March 28, 2024

Simply thinking about buying a Mother’s Day gift is maddening

No gift could possibly adequately say thank you for the gift of life. Never mind thanking your mother for the nine months of pregnancy.

Or the 36 hours of labor.

No, I’m still stuck on how I can buy a gift that says thank you for the very breath it takes me to say thank you. For simply being.

That’s why I, like so many others, inevitably would give up and send a bouquet.

“Thanks for the life, Ma. As a token of my gratitude, I’ve committed genocide on a flower field. Love ya lots!”

I miss the days when I didn’t have to think about Mother’s Day, when simply crafting jewelry out of dried macaroni would do. Not to brag, but I’m pretty much the most phenomenal noodle artisan you ever will meet.

Now look at me! Talent wasted. I’ve been told that as you age, your cheapness loses its charm. I figure that if I’m going to give my mom the ingredients to an Italian dinner, I had better be cooking it and serving it to her. But I don’t want to punish my mom on Mother’s Day. Trust me; the dried culinary art probably would taste better than anything I could muster up.

Despite my supreme confidence in my Picasso-esque ability to use a glue stick to attach linguini to a paper plate, I always found it remarkable how excited my mom seemed whenever I presented her with my, uh, let’s call it art. It didn’t matter if I traced my hand with a crayon, poured glitter into a water bottle or attempted to whittle a self-portrait out of a dried apple. All were appreciated; all were relished.

One Mother’s Day, I bought my mom a blue shirt and leggings and proceeded to cover it with fluorescent-colored puffy paint and bedazzle it with different-colored plastic gems.

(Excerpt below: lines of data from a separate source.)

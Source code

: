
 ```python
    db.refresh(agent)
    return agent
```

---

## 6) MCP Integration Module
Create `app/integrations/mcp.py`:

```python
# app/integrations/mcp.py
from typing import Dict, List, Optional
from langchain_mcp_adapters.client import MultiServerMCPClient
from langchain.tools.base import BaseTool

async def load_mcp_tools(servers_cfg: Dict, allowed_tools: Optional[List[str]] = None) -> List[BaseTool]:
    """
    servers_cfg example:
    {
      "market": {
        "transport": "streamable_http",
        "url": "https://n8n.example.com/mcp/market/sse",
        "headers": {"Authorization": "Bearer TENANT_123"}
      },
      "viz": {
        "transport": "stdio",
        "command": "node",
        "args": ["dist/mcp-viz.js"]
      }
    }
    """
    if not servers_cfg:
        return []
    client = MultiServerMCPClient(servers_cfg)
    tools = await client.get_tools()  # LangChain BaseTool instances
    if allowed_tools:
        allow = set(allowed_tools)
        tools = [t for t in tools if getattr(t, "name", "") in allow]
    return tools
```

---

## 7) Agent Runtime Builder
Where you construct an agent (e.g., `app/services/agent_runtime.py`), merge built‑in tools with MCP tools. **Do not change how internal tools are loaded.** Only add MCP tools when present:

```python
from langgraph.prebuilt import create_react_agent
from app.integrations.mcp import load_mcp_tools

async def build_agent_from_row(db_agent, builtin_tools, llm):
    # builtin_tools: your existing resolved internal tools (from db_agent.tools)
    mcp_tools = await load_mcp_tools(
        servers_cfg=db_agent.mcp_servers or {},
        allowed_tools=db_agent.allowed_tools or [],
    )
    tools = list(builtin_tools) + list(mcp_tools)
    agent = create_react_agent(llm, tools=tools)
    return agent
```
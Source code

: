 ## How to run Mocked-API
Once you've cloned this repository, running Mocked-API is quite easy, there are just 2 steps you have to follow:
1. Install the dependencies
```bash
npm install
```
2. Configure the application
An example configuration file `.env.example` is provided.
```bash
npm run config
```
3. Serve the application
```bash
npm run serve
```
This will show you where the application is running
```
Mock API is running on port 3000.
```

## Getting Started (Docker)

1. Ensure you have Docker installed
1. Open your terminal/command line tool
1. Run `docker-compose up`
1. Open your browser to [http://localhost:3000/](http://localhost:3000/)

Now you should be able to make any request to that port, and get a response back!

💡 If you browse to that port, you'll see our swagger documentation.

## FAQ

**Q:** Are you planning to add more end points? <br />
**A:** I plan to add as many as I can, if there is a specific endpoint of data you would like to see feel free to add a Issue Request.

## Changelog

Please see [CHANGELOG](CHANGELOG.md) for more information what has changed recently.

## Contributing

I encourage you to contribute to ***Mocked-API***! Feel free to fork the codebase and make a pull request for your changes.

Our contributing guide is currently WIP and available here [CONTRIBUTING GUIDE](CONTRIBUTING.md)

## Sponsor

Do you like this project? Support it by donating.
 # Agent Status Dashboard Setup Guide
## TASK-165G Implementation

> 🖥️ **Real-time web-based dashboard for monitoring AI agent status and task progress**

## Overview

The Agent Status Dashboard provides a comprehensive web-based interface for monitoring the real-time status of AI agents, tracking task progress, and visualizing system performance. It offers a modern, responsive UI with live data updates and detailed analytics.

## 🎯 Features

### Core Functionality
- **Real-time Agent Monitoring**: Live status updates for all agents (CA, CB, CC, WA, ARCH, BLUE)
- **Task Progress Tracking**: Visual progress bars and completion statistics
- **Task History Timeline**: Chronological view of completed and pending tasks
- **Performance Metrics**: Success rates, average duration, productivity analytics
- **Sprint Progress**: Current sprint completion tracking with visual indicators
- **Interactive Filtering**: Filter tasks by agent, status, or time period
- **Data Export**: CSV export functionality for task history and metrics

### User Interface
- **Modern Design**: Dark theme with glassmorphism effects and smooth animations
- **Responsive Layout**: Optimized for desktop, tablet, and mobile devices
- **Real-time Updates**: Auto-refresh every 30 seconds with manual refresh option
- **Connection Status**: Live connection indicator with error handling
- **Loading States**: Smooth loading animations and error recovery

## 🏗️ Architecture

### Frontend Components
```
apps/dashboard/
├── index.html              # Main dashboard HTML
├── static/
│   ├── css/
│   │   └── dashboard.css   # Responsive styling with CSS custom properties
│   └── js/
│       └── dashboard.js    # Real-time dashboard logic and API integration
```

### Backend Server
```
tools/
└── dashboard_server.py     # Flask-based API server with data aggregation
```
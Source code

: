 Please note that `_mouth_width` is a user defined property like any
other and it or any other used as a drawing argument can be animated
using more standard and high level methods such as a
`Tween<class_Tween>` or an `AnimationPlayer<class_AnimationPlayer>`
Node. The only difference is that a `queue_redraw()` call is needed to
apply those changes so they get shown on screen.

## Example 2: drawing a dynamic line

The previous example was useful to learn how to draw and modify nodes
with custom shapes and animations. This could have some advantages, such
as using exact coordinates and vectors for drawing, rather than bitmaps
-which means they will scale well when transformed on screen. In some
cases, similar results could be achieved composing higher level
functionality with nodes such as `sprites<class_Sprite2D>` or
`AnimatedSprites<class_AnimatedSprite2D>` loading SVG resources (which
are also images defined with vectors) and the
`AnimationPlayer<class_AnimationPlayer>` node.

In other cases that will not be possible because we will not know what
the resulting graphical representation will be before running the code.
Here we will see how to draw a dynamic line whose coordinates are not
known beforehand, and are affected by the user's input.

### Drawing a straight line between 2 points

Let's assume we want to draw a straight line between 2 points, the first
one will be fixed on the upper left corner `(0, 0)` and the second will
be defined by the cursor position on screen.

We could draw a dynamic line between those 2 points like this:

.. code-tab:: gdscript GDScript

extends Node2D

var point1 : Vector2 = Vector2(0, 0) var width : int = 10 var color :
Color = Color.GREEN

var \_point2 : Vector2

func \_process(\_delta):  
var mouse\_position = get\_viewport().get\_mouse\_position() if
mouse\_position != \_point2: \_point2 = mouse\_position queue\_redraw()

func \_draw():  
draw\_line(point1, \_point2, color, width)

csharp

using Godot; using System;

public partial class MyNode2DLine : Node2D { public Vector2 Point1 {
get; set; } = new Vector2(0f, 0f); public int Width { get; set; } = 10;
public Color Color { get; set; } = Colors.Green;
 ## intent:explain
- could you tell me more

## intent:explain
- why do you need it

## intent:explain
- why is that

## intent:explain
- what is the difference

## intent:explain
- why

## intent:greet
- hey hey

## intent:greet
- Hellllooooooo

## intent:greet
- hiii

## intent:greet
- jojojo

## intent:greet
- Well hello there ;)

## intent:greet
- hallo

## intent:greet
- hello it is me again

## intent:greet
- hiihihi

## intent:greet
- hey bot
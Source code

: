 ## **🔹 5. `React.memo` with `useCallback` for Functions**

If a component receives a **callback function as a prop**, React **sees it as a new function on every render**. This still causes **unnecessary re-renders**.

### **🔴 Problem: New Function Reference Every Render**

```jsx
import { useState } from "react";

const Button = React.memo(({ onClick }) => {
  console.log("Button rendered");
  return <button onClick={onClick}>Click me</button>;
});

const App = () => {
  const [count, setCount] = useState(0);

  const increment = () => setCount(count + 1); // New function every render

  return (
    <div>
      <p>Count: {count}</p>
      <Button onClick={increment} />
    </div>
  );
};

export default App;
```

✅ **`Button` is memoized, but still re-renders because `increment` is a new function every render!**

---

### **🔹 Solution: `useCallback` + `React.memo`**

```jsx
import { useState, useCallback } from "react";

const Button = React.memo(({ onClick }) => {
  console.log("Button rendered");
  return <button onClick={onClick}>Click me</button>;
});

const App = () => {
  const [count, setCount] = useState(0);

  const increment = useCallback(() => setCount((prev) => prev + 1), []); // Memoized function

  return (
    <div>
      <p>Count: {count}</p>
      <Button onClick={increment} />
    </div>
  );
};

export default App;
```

And bless that woman’s heart, my mom wore that outfit for so long that in that time, I grew self-aware about my own lack of talent and went from being pleased my mom wore the gaudy outfit to being embarrassed on her behalf.

But that was before I became a mom.

A few months ago, for my birthday, my 7-month-old son’s caretaker covered a big piece of pink construction paper with his handprints. She wrote, “Happy Birthday, Mom. I love you.” My heart swelled. My tears flowed. It was the sweetest present I ever had been given. My son didn’t make the art himself. But I cherish that card as if he had. The true gift was in seeing what my little creation took part in creating for me.

That silly card made me realize my mom wasn’t giving an Oscar-worthy performance by masking her blue spandex embarrassment all those years. She truly was proud to be wearing what her little creation had created for her.

I cannot buy anything that adequately thanks my mom for all the amazing things she has done for me over the past three decades. But I can make her a killer dried macaroni necklace. And I can send it in a card with my traced handprint that reads, “Happy Mother’s Day. I love you.”